THE SOURCES OF THE TEXT - George Washington, George Washington: A Collection [1988]

Edition used:

George Washington: A Collection, compiled and edited by W.B. Allen (Indianapolis: Liberty Fund, 1988).

About Liberty Fund:

Liberty Fund, Inc. is a private, educational foundation established to encourage the study of the ideal of a society of free and responsible individuals.


THE SOURCES OF THE TEXT

The following is a list of sources for all materials that do not derive from the Fitzpatrick edition.

Letter number 4, to Robert Hunter Morris, is from the Stanford University Library and contains minor revisions by the editor.

Letter number 86, Washington’s “Circular Letter,” is edited from two versions: Fitzpatrick’s and the South Carolina copy (thirteen manuscripts were produced—one for each state), to which I referred courtesy of the Winthrop College Archives, Dacus Library, Rock Hill, South Carolina.

Letter number 117, to John Jay, and letter number 132, to Henry Knox, are both in the collection of the University of Virginia Washington Papers Project, Alderman Library.

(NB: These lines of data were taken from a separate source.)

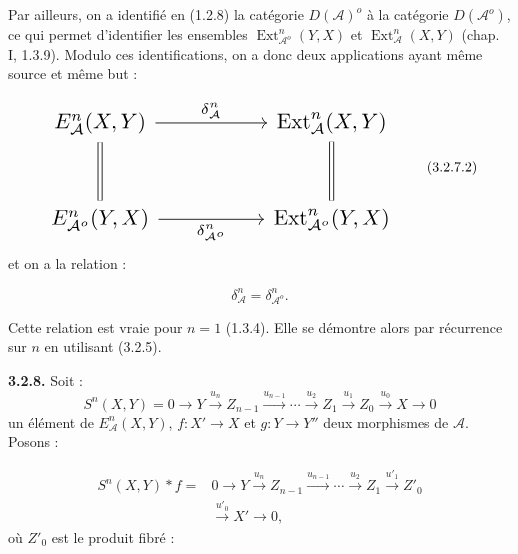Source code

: \clearpage
{}%
\begingroup\small\setlength{\parskip}{0pt}\setlength{\emergencystretch}{1.5em}
\setlength{\abovedisplayskip}{4pt plus 2pt minus 2pt}%
\setlength{\belowdisplayskip}{4pt plus 2pt minus 2pt}%

Par ailleurs, on a identifié en (1.2.8) la catégorie $D(\mathcal A)^o$ à
la catégorie $D(\mathcal A^o)$, ce qui permet d'identifier les ensembles
$\operatorname{Ext}_{\mathcal A^o}^{n}(Y,X)$ et
$\operatorname{Ext}_{\mathcal A}^{n}(X,Y)$ (chap. I, 1.3.9). Modulo ces
identifications, on a donc deux applications ayant même source et même but :

\begin{equation}
\resizebox{0.74\textwidth}{!}{%
$\begin{tikzcd}[ampersand replacement=\&,column sep=5.0em,row sep=2.8em]
E_{\mathcal A}^{n}(X,Y)
  \arrow[r,"{\delta_{\mathcal A}^{n}}"]
  \arrow[d,equal]
\& \operatorname{Ext}_{\mathcal A}^{n}(X,Y)
  \arrow[d,equal] \\
E_{\mathcal A^o}^{n}(Y,X)
  \arrow[r,"{\delta_{\mathcal A^o}^{n}}"']
\& \operatorname{Ext}_{\mathcal A^o}^{n}(Y,X)
\end{tikzcd}$%
}
\tag{3.2.7.2}
\end{equation}
et on a la relation :

\begin{equation}
\delta_{\mathcal A}^{n}=\delta_{\mathcal A^o}^{n}.
\tag{3.2.7.3}
\end{equation}

Cette relation est vraie pour $n=1$ (1.3.4). Elle se démontre alors par
récurrence sur $n$ en utilisant (3.2.5).

\medskip\noindent\textbf{3.2.8.}\quad
Soit :
\[
S^n(X,Y)=0\longrightarrow Y\xrightarrow{u_n}Z_{n-1}
\xrightarrow{u_{n-1}}\cdots\xrightarrow{u_2}Z_1
\xrightarrow{u_1}Z_0\xrightarrow{u_0}X\longrightarrow0
\]
un élément de $E_{\mathcal A}^{n}(X,Y)$,
$f\colon X'\longrightarrow X$ et $g\colon Y\longrightarrow Y''$ deux
morphismes de $\mathcal A$. Posons :

\begin{equation}
\begin{aligned}
S^n(X,Y)*f={}&0\longrightarrow Y\xrightarrow{u_n}Z_{n-1}
\xrightarrow{u_{n-1}}\cdots\xrightarrow{u_2}Z_1
\xrightarrow{u'_1}Z'_0\\
&\xrightarrow{u'_0}X'\longrightarrow0,
\end{aligned}
\tag{3.2.8.1}
\end{equation}
où $Z'_0$ est le produit fibré :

Letter number 133, the summary Washington made of letters from Jay, Knox, and Madison, is reprinted from North American Review LVII, October 1827.

Letter number 155 is taken from Noah Webster, A Collection of Papers on Political . . . Subjects, 1843.

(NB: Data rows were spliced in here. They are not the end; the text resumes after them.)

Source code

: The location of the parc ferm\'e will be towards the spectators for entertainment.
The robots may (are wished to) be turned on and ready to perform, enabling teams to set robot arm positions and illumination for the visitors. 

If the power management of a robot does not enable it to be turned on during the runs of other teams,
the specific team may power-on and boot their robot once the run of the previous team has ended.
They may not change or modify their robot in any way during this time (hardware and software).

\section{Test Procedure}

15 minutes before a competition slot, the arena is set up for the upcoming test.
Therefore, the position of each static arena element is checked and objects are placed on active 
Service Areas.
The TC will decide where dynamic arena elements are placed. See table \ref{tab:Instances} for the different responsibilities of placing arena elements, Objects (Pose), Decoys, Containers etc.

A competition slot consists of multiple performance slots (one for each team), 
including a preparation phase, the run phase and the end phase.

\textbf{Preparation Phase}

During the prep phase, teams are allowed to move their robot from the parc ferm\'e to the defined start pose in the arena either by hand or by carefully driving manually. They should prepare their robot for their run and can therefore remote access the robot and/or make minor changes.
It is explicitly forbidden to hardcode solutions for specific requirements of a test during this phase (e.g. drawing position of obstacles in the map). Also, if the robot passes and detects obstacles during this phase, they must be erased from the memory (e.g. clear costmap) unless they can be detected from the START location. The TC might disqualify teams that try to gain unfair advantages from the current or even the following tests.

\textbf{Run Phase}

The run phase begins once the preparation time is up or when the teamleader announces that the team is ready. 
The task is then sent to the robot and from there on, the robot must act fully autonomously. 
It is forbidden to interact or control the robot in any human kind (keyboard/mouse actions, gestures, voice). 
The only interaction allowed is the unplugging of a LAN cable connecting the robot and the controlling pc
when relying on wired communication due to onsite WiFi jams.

For letter number 167, the fragments of the discarded inaugural address, a full explanation of the sources of the fragments appears immediately after the reconstructed text. With the exception of the discarded first inaugural address and the “Farewell Address,” all the material in Chapter Eleven appears as it did in the first compilation of American State Papers, as ordered by Congress. This editor’s decision to follow those texts reflects Washington’s own decision in general not to allow the publication of his official papers prior to a specific order for that purpose being given by Congress.

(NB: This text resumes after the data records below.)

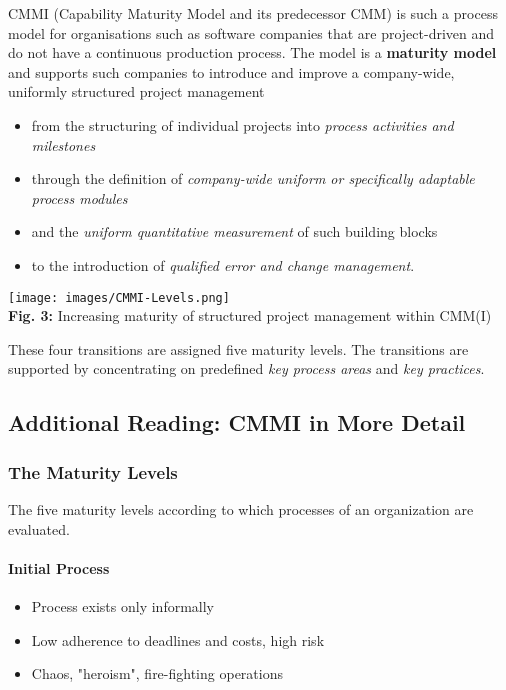\documentclass[11pt,a4paper]{article}
\begin{document}
CMMI (Capability Maturity Model and its predecessor CMM) is such a process
model for organisations such as software companies that are project-driven and
do not have a continuous production process. The model is a \textbf{maturity
  model} and supports such companies to introduce and improve a company-wide,
uniformly structured project management
\begin{itemize} 
\item from the structuring of individual projects into \emph{process
  activities and milestones}
\item through the definition of \emph{company-wide uniform or specifically
  adaptable process modules}
\item and the \emph{uniform quantitative measurement} of such building blocks
\item to the introduction of \emph{qualified error and change management}.
\end{itemize}
\begin{center}
  \texttt{[image: images/CMMI-Levels.png]}\\
  \textbf{Fig. 3:} Increasing maturity of structured project management within
  CMM(I)
\end{center}
These four transitions are assigned five maturity levels. The transitions are
supported by concentrating on predefined \emph{key process areas} and
\emph{key practices}.

\subsection{Additional Reading: CMMI in More Detail}

\subsubsection{The Maturity Levels}

The five maturity levels according to which processes of an organization are
evaluated.

\paragraph {Initial Process}
\begin {itemize} 
\item Process exists only informally
\item Low adherence to deadlines and costs, high risk
\item Chaos, "heroism", fire-fighting operations
\end {itemize}
\end{document}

Letter number 188, to the Hebrew congregation, and letter number 189, to the Roman Catholics, are derived from manuscripts MH;ns70584 and 81529, respectively, from the Washington Papers Project.

Letter number 190, to the Hebrew congregation in Newport, and letter number 191, to the Hebrew congregation in Savannah, are as printed in Publications of the American Jewish Historical Society (3), 1895.